[Stored data entries]
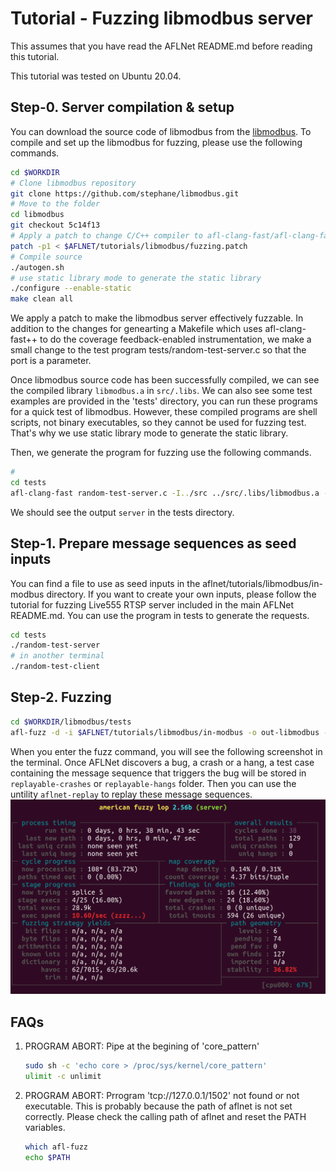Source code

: # Tutorial - Fuzzing libmodbus server
This assumes that you have read the AFLNet README.md before reading this tutorial.

This tutorial was tested on Ubuntu 20.04.

## Step-0. Server compilation & setup
You can download the source code of libmodbus from the [libmodbus](https://github.com/stephane/libmodbus). To compile and set up the libmodbus for fuzzing, please use the following commands.

```bash
cd $WORKDIR
# Clone libmodbus repository
git clone https://github.com/stephane/libmodbus.git
# Move to the folder
cd libmodbus
git checkout 5c14f13
# Apply a patch to change C/C++ compiler to afl-clang-fast/afl-clang-fast++
patch -p1 < $AFLNET/tutorials/libmodbus/fuzzing.patch
# Compile source
./autogen.sh
# use static library mode to generate the static library
./configure --enable-static
make clean all
```
We apply a patch to make the libmodbus server effectively fuzzable. In addition to the changes for genearting a Makefile which uses afl-clang-fast++ to do the coverage feedback-enabled instrumentation, we make a small change to the test program tests/random-test-server.c so that the port is a parameter. 

Once libmodbus source code has been successfully compiled, we can see the compiled library ```libmodbus.a``` in ```src/.libs```. We can also see some test examples are provided in the 'tests' directory, you can run these programs for a quick test of libmodbus. However, these compiled programs are shell scripts, not binary executables, so they cannot be used for fuzzing test. That's why we use static library mode to generate the static library. 

Then, we generate the program for fuzzing use the following commands.
```bash
#
cd tests
afl-clang-fast random-test-server.c -I../src ../src/.libs/libmodbus.a -o server
```

We should see the output ```server``` in the tests directory.

## Step-1. Prepare message sequences as seed inputs

You can find a file to use as seed inputs in the aflnet/tutorials/libmodbus/in-modbus directory. If you want to create your own inputs, please follow the tutorial for fuzzing Live555 RTSP server included in the main AFLNet README.md. You can use the program in tests to generate the requests.
```bash
cd tests
./random-test-server
# in another terminal
./random-test-client
```

## Step-2. Fuzzing
```bash
cd $WORKDIR/libmodbus/tests
afl-fuzz -d -i $AFLNET/tutorials/libmodbus/in-modbus -o out-libmodbus -N tcp://127.0.0.1/1502 -P MODBUS -D 10000 -q 3 -s 3 -E -K -R ./server 1502
```
When you enter the fuzz command, you will see the following screenshot in the terminal. Once AFLNet discovers a bug, a crash or a hang, a test case containing the message sequence that triggers the bug will be stored in ```replayable-crashes``` or ```replayable-hangs``` folder. Then you can use the untility ```aflnet-replay``` to replay these message sequences. 
![screenshot of the fuzz program](WechatIMG1497.jpg)

## FAQs
1. PROGRAM ABORT: Pipe at the begining of 'core_pattern'
   ```bash
   sudo sh -c 'echo core > /proc/sys/kernel/core_pattern'
   ulimit -c unlimit
   ```
2. PROGRAM ABORT: Prrogram 'tcp://127.0.0.1/1502' not found or not executable.
   This is probably because the path of aflnet is not set correctly. Please check the calling path of aflnet and reset the PATH variables.
   ```bash
   which afl-fuzz
   echo $PATH
   ```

Problem requirements »
Give back the data exactly. Skip any images.

Written response »
Source code

: # Tutorial - Fuzzing libmodbus server
This assumes that you have read the AFLNet README.md before reading this tutorial.

This tutorial was tested on Ubuntu 20.04.

## Step-0. Server compilation & setup
You can download the source code of libmodbus from the [libmodbus](https://github.com/stephane/libmodbus). To compile and set up the libmodbus for fuzzing, please use the following commands.

```bash
cd $WORKDIR
# Clone libmodbus repository
git clone https://github.com/stephane/libmodbus.git
# Move to the folder
cd libmodbus
git checkout 5c14f13
# Apply a patch to change C/C++ compiler to afl-clang-fast/afl-clang-fast++
patch -p1 < $AFLNET/tutorials/libmodbus/fuzzing.patch
# Compile source
./autogen.sh
# use static library mode to generate the static library
./configure --enable-static
make clean all
```
We apply a patch to make the libmodbus server effectively fuzzable. In addition to the changes for genearting a Makefile which uses afl-clang-fast++ to do the coverage feedback-enabled instrumentation, we make a small change to the test program tests/random-test-server.c so that the port is a parameter. 

Once libmodbus source code has been successfully compiled, we can see the compiled library ```libmodbus.a``` in ```src/.libs```. We can also see some test examples are provided in the 'tests' directory, you can run these programs for a quick test of libmodbus. However, these compiled programs are shell scripts, not binary executables, so they cannot be used for fuzzing test. That's why we use static library mode to generate the static library. 

Then, we generate the program for fuzzing use the following commands.
```bash
#
cd tests
afl-clang-fast random-test-server.c -I../src ../src/.libs/libmodbus.a -o server
```

We should see the output ```server``` in the tests directory.

## Step-1. Prepare message sequences as seed inputs

You can find a file to use as seed inputs in the aflnet/tutorials/libmodbus/in-modbus directory. If you want to create your own inputs, please follow the tutorial for fuzzing Live555 RTSP server included in the main AFLNet README.md. You can use the program in tests to generate the requests.
```bash
cd tests
./random-test-server
# in another terminal
./random-test-client
```

## Step-2. Fuzzing
```bash
cd $WORKDIR/libmodbus/tests
afl-fuzz -d -i $AFLNET/tutorials/libmodbus/in-modbus -o out-libmodbus -N tcp://127.0.0.1/1502 -P MODBUS -D 10000 -q 3 -s 3 -E -K -R ./server 1502
```
When you enter the fuzz command, you will see the following screenshot in the terminal. Once AFLNet discovers a bug, a crash or a hang, a test case containing the message sequence that triggers the bug will be stored in ```replayable-crashes``` or ```replayable-hangs``` folder. Then you can use the untility ```aflnet-replay``` to replay these message sequences. 
![screenshot of the fuzz program](WechatIMG1497.jpg)

## FAQs
1. PROGRAM ABORT: Pipe at the begining of 'core_pattern'
   ```bash
   sudo sh -c 'echo core > /proc/sys/kernel/core_pattern'
   ulimit -c unlimit
   ```
2. PROGRAM ABORT: Prrogram 'tcp://127.0.0.1/1502' not found or not executable.
   This is probably because the path of aflnet is not set correctly. Please check the calling path of aflnet and reset the PATH variables.
   ```bash
   which afl-fuzz
   echo $PATH
   ```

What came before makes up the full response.